▶ [Assignment] Go through the records below and report each line with "removeAlbumsUser" in it.

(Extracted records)
┄┄┄┄┄┄
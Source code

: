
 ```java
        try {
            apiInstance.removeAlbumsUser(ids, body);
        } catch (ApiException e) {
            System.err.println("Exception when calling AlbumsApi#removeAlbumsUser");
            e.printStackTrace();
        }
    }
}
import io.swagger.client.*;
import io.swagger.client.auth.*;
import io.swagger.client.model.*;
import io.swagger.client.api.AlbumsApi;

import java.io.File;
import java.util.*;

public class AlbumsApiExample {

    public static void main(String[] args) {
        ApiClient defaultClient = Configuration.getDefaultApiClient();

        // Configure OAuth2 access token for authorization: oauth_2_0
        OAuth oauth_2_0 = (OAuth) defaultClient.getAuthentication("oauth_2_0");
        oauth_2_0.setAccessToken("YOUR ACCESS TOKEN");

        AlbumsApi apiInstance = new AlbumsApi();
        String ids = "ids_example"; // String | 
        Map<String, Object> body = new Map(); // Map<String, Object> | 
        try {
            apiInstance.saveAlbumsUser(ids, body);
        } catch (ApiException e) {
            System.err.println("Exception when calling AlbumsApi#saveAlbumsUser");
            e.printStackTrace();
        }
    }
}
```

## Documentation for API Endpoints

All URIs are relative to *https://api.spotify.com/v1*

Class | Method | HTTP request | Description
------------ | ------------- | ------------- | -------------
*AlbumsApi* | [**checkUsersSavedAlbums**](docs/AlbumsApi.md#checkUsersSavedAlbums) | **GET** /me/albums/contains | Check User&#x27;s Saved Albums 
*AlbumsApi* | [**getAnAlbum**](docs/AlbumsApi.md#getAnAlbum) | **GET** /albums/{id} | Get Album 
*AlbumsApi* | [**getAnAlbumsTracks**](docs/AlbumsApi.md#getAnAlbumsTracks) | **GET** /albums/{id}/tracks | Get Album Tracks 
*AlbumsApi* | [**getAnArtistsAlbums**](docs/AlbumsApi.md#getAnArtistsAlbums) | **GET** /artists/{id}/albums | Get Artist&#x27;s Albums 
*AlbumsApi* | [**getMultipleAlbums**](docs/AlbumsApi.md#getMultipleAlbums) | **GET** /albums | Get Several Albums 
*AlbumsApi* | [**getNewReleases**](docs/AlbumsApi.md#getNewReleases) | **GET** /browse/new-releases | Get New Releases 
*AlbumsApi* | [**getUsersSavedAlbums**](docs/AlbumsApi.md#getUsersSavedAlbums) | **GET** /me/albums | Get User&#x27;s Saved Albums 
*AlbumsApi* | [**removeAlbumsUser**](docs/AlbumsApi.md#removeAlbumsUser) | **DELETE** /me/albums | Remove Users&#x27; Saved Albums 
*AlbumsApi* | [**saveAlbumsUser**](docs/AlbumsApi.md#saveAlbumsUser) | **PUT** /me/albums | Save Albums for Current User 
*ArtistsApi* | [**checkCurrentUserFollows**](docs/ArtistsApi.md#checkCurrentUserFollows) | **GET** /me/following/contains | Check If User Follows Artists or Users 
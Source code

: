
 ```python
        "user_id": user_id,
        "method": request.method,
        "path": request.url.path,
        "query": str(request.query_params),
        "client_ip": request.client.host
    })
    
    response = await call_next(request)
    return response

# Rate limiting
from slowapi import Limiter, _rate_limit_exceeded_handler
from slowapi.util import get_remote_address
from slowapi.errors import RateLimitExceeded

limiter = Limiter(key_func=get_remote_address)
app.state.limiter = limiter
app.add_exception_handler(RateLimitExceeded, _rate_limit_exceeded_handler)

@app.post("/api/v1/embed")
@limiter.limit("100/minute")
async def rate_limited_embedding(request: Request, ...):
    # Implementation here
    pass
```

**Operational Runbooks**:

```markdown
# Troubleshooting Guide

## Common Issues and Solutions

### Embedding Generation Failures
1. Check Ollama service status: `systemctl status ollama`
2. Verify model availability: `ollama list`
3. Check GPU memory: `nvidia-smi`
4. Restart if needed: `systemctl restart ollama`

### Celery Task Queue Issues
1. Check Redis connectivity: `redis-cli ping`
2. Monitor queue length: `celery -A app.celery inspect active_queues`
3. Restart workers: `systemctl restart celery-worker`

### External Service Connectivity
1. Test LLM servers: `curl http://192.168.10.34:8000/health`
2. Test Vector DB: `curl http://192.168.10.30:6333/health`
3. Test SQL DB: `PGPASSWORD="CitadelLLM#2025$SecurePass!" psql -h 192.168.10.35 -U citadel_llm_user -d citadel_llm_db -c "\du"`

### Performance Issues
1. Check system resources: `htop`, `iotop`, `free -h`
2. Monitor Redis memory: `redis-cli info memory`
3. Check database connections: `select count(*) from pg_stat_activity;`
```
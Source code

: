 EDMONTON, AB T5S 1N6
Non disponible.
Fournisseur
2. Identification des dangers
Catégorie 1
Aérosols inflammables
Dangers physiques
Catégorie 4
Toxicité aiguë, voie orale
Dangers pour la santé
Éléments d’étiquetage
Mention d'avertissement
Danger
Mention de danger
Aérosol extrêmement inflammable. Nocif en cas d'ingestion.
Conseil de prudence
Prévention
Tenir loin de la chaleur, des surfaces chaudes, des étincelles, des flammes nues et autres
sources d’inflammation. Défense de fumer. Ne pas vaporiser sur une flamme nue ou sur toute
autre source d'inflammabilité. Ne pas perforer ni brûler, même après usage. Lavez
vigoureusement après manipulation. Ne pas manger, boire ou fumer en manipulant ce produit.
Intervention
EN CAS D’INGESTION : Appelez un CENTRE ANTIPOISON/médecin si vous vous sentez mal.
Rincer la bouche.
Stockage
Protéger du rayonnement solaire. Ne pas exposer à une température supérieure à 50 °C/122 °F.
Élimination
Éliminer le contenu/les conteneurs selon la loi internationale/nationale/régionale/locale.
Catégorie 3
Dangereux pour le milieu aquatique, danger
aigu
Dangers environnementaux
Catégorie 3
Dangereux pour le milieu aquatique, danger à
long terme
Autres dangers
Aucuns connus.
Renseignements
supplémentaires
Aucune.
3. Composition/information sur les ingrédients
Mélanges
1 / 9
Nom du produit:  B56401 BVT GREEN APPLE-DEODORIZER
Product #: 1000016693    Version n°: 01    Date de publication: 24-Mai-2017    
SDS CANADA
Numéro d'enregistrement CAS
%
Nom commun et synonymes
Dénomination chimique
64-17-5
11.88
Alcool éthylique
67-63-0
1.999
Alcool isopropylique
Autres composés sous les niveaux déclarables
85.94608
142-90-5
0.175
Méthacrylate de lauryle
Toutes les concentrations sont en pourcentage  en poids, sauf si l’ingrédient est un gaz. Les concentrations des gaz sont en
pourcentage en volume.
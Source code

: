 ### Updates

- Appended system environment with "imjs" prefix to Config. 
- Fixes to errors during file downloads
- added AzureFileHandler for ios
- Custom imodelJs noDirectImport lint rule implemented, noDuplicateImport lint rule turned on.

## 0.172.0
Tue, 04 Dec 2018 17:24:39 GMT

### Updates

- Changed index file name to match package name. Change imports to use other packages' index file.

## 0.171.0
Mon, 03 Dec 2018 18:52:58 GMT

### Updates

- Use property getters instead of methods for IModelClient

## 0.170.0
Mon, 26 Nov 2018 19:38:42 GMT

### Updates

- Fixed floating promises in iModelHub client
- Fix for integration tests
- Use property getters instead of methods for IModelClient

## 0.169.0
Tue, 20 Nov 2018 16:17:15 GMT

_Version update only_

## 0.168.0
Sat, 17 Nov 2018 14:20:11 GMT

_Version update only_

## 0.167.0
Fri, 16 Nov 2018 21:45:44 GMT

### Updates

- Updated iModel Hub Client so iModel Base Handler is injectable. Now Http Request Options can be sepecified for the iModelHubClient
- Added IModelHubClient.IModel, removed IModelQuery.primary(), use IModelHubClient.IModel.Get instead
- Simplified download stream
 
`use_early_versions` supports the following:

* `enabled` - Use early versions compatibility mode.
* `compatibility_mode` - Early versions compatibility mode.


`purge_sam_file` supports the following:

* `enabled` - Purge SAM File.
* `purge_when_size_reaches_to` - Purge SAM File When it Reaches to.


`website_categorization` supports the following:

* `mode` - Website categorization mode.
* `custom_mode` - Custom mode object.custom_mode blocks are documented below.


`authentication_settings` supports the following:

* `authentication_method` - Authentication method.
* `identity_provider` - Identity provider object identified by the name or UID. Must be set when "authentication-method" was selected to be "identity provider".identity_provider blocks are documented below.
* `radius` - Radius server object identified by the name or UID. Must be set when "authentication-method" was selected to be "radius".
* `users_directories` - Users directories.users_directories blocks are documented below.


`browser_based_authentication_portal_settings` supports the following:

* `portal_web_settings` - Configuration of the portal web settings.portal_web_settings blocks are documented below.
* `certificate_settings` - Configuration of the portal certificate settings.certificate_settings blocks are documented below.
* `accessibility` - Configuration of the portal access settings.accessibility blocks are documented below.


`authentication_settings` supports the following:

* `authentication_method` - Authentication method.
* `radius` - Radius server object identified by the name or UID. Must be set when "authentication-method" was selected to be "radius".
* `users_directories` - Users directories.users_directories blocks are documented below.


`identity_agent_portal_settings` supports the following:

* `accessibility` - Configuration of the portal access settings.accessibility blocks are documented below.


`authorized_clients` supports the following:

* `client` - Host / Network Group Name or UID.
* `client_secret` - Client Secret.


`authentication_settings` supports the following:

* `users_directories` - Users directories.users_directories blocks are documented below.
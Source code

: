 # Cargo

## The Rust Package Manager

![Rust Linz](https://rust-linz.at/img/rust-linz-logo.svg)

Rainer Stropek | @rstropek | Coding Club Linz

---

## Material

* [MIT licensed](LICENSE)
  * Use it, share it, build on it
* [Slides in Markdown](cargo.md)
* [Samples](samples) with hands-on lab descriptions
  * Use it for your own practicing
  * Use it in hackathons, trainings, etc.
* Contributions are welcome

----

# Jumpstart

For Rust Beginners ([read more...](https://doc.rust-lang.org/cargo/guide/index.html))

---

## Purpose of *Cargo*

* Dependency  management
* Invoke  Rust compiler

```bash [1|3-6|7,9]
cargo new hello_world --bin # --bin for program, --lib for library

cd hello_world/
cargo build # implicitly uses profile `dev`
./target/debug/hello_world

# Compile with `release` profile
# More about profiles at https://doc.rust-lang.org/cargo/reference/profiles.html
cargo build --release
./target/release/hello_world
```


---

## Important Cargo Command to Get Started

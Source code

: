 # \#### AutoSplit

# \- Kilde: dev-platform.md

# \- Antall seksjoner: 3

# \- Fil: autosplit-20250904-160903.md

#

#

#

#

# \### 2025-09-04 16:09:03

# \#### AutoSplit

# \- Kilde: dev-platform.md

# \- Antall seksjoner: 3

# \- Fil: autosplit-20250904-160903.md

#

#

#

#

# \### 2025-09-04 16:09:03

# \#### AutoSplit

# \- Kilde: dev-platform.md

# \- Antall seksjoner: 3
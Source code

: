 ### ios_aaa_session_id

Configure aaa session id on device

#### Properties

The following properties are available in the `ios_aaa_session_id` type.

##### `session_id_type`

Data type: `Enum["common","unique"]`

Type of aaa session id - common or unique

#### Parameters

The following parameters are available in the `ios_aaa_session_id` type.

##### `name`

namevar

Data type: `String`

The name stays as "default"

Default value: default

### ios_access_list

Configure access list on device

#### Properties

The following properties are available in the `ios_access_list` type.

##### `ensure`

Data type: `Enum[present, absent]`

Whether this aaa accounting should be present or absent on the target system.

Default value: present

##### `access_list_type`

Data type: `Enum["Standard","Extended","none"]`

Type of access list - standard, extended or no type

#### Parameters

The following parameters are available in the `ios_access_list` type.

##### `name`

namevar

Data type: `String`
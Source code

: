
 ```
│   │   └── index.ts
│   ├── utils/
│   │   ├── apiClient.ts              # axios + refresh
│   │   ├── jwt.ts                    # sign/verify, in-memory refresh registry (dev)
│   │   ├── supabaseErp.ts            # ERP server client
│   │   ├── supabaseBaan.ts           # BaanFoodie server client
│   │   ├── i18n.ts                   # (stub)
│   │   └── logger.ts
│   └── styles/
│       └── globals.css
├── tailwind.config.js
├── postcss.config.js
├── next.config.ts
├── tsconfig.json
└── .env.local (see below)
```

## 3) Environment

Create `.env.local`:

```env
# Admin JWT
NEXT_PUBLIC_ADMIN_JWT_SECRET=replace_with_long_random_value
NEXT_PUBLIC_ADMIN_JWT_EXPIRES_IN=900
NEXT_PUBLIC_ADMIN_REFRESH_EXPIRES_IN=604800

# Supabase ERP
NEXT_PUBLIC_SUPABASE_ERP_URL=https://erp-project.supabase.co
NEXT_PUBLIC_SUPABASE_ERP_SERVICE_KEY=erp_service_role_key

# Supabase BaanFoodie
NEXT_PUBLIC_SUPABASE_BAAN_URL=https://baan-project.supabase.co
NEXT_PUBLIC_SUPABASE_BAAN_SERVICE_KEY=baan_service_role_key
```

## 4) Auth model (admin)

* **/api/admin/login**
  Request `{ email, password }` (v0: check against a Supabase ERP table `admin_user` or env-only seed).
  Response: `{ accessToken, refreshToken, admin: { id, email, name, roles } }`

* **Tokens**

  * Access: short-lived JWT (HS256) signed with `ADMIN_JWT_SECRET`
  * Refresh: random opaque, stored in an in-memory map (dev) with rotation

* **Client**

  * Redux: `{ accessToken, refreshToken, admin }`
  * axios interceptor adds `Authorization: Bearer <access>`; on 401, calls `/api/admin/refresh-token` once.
┄┄┄┄┄┄
▶ [Response]
            apiInstance.removeAlbumsUser(ids, body);
            System.err.println("Exception when calling AlbumsApi#removeAlbumsUser");
*AlbumsApi* | [**removeAlbumsUser**](docs/AlbumsApi.md#removeAlbumsUser) | **DELETE** /me/albums | Remove Users&#x27; Saved Albums 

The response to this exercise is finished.